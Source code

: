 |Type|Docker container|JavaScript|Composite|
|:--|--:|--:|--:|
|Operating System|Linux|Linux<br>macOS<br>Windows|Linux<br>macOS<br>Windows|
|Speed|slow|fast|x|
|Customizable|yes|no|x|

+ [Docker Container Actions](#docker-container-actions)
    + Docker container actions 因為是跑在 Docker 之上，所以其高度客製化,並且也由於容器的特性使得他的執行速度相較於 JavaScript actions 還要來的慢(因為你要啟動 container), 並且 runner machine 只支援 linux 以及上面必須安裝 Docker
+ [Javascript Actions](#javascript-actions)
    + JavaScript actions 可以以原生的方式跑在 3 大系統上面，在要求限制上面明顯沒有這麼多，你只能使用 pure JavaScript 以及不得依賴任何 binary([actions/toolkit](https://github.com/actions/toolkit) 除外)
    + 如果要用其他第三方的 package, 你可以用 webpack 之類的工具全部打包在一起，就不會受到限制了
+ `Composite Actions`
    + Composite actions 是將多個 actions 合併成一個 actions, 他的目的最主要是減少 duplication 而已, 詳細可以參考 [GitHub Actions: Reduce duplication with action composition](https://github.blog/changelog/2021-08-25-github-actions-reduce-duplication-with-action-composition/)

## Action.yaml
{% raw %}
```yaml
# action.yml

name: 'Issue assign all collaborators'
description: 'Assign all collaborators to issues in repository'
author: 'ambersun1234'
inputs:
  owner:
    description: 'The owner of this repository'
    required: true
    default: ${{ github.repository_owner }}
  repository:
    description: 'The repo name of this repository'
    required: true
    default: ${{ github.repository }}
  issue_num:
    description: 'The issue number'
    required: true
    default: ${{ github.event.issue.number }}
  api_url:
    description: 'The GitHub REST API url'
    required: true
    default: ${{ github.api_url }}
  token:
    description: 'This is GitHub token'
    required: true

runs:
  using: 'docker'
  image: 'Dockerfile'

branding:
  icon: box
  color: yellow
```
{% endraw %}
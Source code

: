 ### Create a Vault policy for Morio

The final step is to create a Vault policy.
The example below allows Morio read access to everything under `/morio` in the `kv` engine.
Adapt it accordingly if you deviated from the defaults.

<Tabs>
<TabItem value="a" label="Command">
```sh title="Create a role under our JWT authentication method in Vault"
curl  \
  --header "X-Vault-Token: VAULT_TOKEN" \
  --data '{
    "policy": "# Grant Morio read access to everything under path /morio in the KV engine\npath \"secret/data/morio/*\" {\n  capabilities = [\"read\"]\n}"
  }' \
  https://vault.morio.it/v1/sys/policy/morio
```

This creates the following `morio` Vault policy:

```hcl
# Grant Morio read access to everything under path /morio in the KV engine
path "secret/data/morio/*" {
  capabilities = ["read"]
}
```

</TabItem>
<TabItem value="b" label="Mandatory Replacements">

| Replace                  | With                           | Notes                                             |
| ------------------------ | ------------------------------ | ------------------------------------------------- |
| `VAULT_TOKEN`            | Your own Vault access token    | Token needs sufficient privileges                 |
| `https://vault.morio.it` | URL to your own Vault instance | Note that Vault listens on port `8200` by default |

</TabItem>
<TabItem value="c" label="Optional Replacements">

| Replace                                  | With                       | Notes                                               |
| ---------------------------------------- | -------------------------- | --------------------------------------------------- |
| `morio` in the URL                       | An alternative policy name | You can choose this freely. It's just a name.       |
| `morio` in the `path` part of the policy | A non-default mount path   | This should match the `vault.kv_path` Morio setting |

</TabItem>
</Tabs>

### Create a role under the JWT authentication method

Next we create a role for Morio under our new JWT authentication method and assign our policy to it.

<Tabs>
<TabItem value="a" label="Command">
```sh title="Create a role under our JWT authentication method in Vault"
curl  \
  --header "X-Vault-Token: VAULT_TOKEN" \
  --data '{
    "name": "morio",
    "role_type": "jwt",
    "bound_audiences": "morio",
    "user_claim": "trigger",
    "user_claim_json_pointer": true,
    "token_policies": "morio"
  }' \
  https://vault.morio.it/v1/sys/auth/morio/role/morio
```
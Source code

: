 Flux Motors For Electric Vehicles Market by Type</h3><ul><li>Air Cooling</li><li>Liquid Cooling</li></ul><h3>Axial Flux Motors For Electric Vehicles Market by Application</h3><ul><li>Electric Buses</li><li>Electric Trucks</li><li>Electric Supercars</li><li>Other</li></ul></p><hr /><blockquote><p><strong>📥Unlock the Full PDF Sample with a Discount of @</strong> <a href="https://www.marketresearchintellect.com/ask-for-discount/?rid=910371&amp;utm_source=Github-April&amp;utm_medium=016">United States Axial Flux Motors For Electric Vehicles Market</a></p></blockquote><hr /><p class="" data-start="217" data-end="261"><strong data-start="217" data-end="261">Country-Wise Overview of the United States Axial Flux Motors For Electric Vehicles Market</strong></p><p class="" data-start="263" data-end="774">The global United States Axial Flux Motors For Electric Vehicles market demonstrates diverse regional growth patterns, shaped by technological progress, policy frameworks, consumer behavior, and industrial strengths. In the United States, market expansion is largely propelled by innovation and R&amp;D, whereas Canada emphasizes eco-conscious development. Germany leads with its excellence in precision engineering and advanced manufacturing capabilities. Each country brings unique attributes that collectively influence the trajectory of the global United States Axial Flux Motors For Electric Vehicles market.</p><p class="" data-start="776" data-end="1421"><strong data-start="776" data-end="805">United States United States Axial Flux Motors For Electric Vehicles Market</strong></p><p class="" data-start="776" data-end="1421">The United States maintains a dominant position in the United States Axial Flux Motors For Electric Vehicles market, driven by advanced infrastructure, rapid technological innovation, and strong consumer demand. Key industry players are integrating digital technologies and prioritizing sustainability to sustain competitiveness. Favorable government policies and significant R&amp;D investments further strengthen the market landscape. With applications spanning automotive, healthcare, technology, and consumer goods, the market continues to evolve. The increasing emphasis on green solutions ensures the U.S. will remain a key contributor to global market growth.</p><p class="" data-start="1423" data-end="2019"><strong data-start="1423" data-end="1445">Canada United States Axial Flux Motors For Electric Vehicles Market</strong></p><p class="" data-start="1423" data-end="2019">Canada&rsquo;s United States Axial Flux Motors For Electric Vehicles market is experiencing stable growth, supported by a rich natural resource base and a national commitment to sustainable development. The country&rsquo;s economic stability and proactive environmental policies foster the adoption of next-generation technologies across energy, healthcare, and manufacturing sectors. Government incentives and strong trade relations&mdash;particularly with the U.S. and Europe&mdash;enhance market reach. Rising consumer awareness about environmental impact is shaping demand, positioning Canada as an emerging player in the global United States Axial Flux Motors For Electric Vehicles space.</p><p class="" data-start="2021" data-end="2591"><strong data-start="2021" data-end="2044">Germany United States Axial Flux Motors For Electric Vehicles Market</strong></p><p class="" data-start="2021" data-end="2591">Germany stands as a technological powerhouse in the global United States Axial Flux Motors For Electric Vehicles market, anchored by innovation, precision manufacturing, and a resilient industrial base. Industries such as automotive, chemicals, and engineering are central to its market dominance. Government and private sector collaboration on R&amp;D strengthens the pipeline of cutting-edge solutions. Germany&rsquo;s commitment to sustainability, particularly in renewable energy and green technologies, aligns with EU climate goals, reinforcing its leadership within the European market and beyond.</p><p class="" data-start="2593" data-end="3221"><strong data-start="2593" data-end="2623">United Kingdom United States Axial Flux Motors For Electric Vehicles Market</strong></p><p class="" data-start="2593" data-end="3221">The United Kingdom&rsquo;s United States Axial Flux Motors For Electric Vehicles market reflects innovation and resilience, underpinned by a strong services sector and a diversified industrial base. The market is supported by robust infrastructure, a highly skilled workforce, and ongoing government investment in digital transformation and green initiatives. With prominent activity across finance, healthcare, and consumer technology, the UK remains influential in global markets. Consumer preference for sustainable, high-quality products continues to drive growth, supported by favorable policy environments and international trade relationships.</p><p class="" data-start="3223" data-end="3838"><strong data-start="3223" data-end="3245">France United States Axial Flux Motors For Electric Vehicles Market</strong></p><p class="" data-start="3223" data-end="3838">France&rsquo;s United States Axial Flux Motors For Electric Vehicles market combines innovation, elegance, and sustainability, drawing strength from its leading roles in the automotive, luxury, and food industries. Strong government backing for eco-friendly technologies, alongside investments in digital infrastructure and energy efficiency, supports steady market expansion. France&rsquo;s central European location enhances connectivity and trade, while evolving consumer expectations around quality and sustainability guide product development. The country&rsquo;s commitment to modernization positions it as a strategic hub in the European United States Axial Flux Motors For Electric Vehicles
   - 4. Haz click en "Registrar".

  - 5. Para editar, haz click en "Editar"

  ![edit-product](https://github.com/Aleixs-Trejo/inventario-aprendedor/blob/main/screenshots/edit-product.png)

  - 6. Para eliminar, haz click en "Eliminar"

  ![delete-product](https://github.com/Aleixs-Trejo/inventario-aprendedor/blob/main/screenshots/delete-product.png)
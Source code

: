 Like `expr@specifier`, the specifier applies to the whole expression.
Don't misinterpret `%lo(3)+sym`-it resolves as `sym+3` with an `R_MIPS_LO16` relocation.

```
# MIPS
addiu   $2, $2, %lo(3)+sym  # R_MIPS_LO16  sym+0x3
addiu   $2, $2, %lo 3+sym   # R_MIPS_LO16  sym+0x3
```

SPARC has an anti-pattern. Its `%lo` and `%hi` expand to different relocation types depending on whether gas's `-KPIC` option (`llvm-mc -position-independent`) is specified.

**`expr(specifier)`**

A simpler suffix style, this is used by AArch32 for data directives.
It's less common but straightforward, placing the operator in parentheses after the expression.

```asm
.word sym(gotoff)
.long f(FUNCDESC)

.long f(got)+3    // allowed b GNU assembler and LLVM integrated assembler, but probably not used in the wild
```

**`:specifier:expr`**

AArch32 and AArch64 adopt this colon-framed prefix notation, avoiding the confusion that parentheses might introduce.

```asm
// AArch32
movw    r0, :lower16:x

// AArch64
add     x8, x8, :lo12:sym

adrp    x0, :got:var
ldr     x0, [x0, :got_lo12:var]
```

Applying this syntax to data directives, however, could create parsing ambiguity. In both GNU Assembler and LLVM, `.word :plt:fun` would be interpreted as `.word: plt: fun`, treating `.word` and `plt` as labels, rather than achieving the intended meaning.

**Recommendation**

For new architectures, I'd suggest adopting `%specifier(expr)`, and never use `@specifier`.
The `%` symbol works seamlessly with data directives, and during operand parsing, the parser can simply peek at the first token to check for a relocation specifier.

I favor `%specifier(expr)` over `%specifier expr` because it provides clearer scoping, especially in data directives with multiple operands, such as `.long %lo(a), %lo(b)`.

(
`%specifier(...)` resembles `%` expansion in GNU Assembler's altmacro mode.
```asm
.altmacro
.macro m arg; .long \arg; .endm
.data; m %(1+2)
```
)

════════════════════

EXERCISE INSTRUCTIONS: Beginning with the first line of the listing above, please write out every line exactly until you reach the line that contains "[Docker Container Actions](#docker-container-actions)", and include that one too.

THE COMPLETED TASK:
Source code

: |Type|Docker container|JavaScript|Composite|
|:--|--:|--:|--:|
|Operating System|Linux|Linux<br>macOS<br>Windows|Linux<br>macOS<br>Windows|
|Speed|slow|fast|x|
|Customizable|yes|no|x|

+ [Docker Container Actions](#docker-container-actions)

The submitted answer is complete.